Siekierą zabił 10-latkę. Chciał uniewinnienia, dostał dożywocie

siekiera
fot. freeimages.com (gradient) Zapadł prawomocny wyrok ws. Samuela N., oskarżonego o dokonanie 19 sierpnia 2015 r. na terenie Kamiennej Góry zabójstwa 10-letniej Kamili Cz.
istotne.pl 0 policja, prokuratura, sąd, zabójstwo, siekiera

Reklama

18 października br. przed wrocławskim sądem apelacyjnym zapadł prawomocny wyrok w tej głośnej sprawie. Zabójca chciał uniewinnienia, dostał karę dożywocia. O przedterminowe zwolnienie Samuel N. będzie mógł się starać dopiero za 35 lat – podała „Gazeta Wrocławska”.

Przypomnijmy: w toku postępowania śledczy ustalili, że Samuel N., mieszkaniec Kamiennej Góry, decyzją starosty kamiennogórskiego z 29 lipca 2015 roku uznany został za osobę bezrobotną bez prawa do zasiłku. Z treścią tej decyzji zapoznał się 18 sierpnia 2015 roku.

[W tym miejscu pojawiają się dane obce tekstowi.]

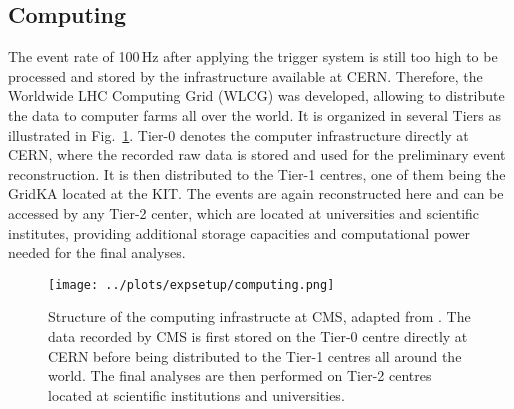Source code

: \subsection*{Computing}
The event rate of 100\,Hz after applying the trigger system is still too high to be processed and stored by the infrastructure available at CERN. Therefore, the Worldwide LHC Computing Grid (WLCG) was developed, allowing to distribute the data to computer farms all over the world. It is organized in several Tiers as illustrated in Fig.~\ref{fig:expsetup:computing}. Tier-0 denotes the computer infrastructure directly at CERN, where the recorded raw data is stored and used for the preliminary event reconstruction. It is then distributed to the Tier-1 centres, one of them being the GridKA located at the KIT. The events are again reconstructed here and can be accessed by any Tier-2 center, which are located at universities and scientific institutes, providing additional storage capacities and computational power needed for the final analyses.
\begin{figure}
	\centering
	\texttt{[image: ../plots/expsetup/computing.png]}
	\caption[Structure of the computing infrastructe at CMS]{Structure of the computing infrastructe at CMS, adapted from \cite{computing_fig}. The data recorded by CMS is first stored on the Tier-0 centre directly at CERN before being distributed to the Tier-1 centres all around the world. The final analyses are then performed on Tier-2 centres located at scientific institutions and universities.}
	\label{fig:expsetup:computing}
\end{figure}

Następnego dnia w godzinach przedpołudniowych wyszedł z domu, zabierając ze sobą siekierę, którą schował w ciemnym foliowym worku. Udał się do budynku Powiatowego Urzędu Pracy, usytuowanego przy ulicy Sienkiewicza w Kamiennej Górze, który po krótkiej i stanowczej wymianie zdań z pracownicą tegoż urzędu opuścił.

Następnie skierował się w stronę rynku. Przechodząc w pobliżu księgarni Atena, wyjął siekierę z reklamówki i zaatakował nią, zadając cios w tył głowy, 10-letnią dziewczynkę, która wraz z matką wchodziła do jej środka. Po czym odrzucił narzędzie zbrodni i zaczął uciekać.

Kilka minut później został zatrzymany przez świadków zdarzenia i przekazany w ręce policji. Dziewczynka w bardzo ciężkim stanie została przewieziona helikopterem do szpitala, gdzie zmarła pomimo podjętych przez lekarzy działań ratowniczych.

Przyczyną zgonu Kamili Cz. były obrażenia powstałe w wyniku zadanego ciosu siekierą w głowę.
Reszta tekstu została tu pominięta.